There could be some confusion between the definitions of user experience design (UX) and interaction design (iXD). The primary difference is that user experience design can include all interfaces that users face in a given system while ID deals with specific interactions between users and a screen.
So while user experience design might look at a button on a website and design it for best visibility and ease of use, ID goes beyond that and figure out the behavior of the user and what happens to that behavior when they interact with the button or even before.
Interaction design specialists should consider the following questions when designing interactions on websites, applications, or other touchpoints:
- Define How Users Can Interact with the Interface – this includes things such as what users can do with direct actions such as with a mouse, finger, or stylus as well as indirect commands such as keyboard shortcuts.
- Give Users Clues about Behavior before Actions are Taken – utilizing colors, labels, layout, and other tools, give users clues about what is expected of them or what will happen once they take action. If this fails users hesitate and will not take action. This is a common issue with low conversion rates on many websites.

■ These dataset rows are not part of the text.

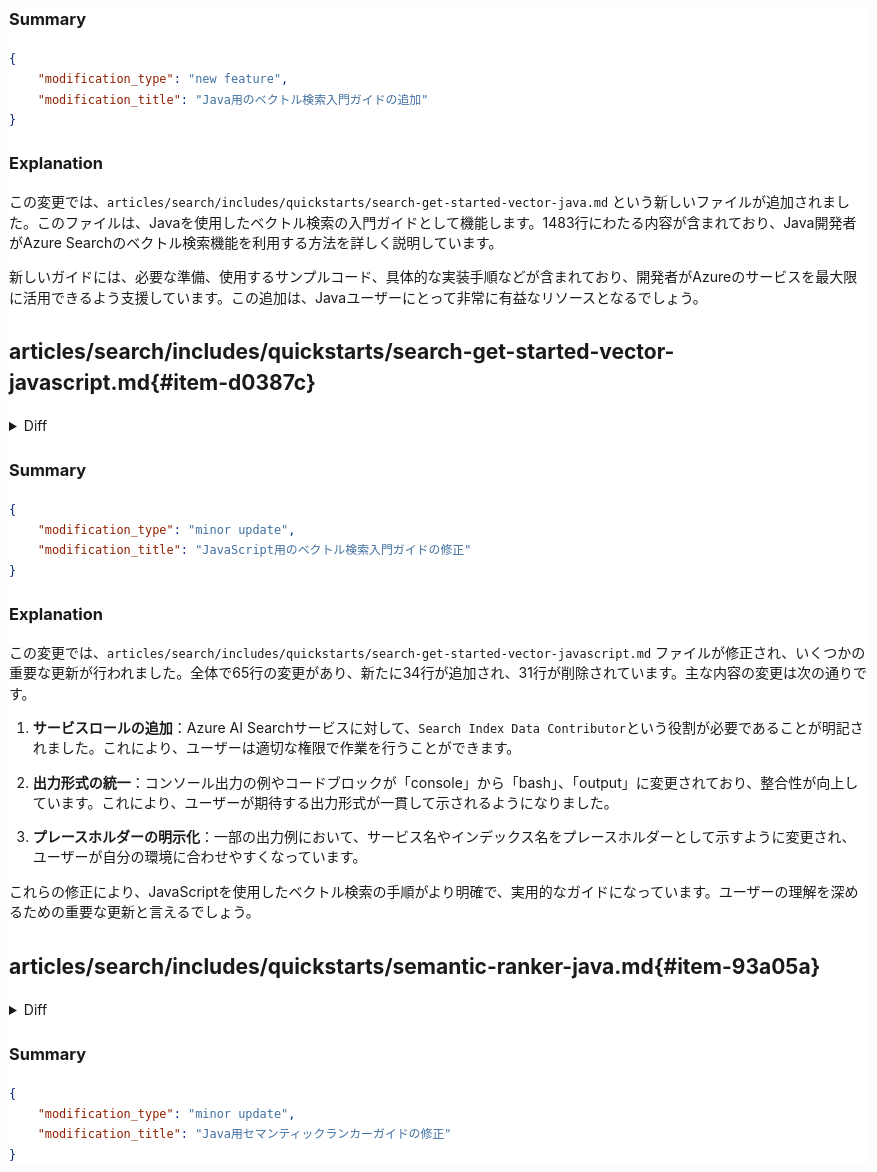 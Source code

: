 ### Summary

```json
{
    "modification_type": "new feature",
    "modification_title": "Java用のベクトル検索入門ガイドの追加"
}
```

### Explanation
この変更では、`articles/search/includes/quickstarts/search-get-started-vector-java.md` という新しいファイルが追加されました。このファイルは、Javaを使用したベクトル検索の入門ガイドとして機能します。1483行にわたる内容が含まれており、Java開発者がAzure Searchのベクトル検索機能を利用する方法を詳しく説明しています。

新しいガイドには、必要な準備、使用するサンプルコード、具体的な実装手順などが含まれており、開発者がAzureのサービスを最大限に活用できるよう支援しています。この追加は、Javaユーザーにとって非常に有益なリソースとなるでしょう。

## articles/search/includes/quickstarts/search-get-started-vector-javascript.md{#item-d0387c}

<details><summary>Diff</summary></details>

### Summary

```json
{
    "modification_type": "minor update",
    "modification_title": "JavaScript用のベクトル検索入門ガイドの修正"
}
```

### Explanation
この変更では、`articles/search/includes/quickstarts/search-get-started-vector-javascript.md` ファイルが修正され、いくつかの重要な更新が行われました。全体で65行の変更があり、新たに34行が追加され、31行が削除されています。主な内容の変更は次の通りです。

1. **サービスロールの追加**：Azure AI Searchサービスに対して、`Search Index Data Contributor`という役割が必要であることが明記されました。これにより、ユーザーは適切な権限で作業を行うことができます。

2. **出力形式の統一**：コンソール出力の例やコードブロックが「console」から「bash」、「output」に変更されており、整合性が向上しています。これにより、ユーザーが期待する出力形式が一貫して示されるようになりました。

3. **プレースホルダーの明示化**：一部の出力例において、サービス名やインデックス名をプレースホルダーとして示すように変更され、ユーザーが自分の環境に合わせやすくなっています。

これらの修正により、JavaScriptを使用したベクトル検索の手順がより明確で、実用的なガイドになっています。ユーザーの理解を深めるための重要な更新と言えるでしょう。

## articles/search/includes/quickstarts/semantic-ranker-java.md{#item-93a05a}

<details><summary>Diff</summary></details>

### Summary

```json
{
    "modification_type": "minor update",
    "modification_title": "Java用セマンティックランカーガイドの修正"
}
```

- Anticipate and Mitigate Errors – anticipating errors and putting constraints in place to prevent such user errors is critical to maximizing user experience. Mitigating errors through helpful and clear messages leads to successful interactions.
- Consider System Feedback and Response Time – what happens when a user takes action? How does the system let the user know what it is doing and what is going to happen next? And how long does the response take? You can consider response times at four levels: immediate (less than 0.1 seconds), stammer (0.1-1 second), interruption (1-10 seconds), and disruption (more than 10 seconds)
- Strategically Think about Each Element – consider how each element reacts to interaction. Are the buttons the right size? Are the menus placed in the most intuitive way? Are you following standards and only departing from them if it makes sense?
- Simplify for Learnability – one of the most common pitfalls of user experience on websites or applications is that users are left to untangle the complexity of the system. Simplify the system to an extent where user interaction is seamless.
Read more about these questions here.
Here are a few examples of effective interaction design strategies.
Emotional storytelling
Interaction design is a great place to tell your brand story. You can use the interaction with your website or application as a portal into creating an emotional connection with your audience and help them fall in love with your brand.
In the example below, Persky created a goal-driven design that extended the emotional icon of their primary identity into a system where every visual element can be stacked to create digital and physical moments that tell the unique stories behind every user. The result is a set of stickers that are both physical as well as digital and work well as unique touchpoints into their application.
Persky is a next-generation consumer insights platform powers real-time research with everyday people through contextual, in-the-moment mobile research.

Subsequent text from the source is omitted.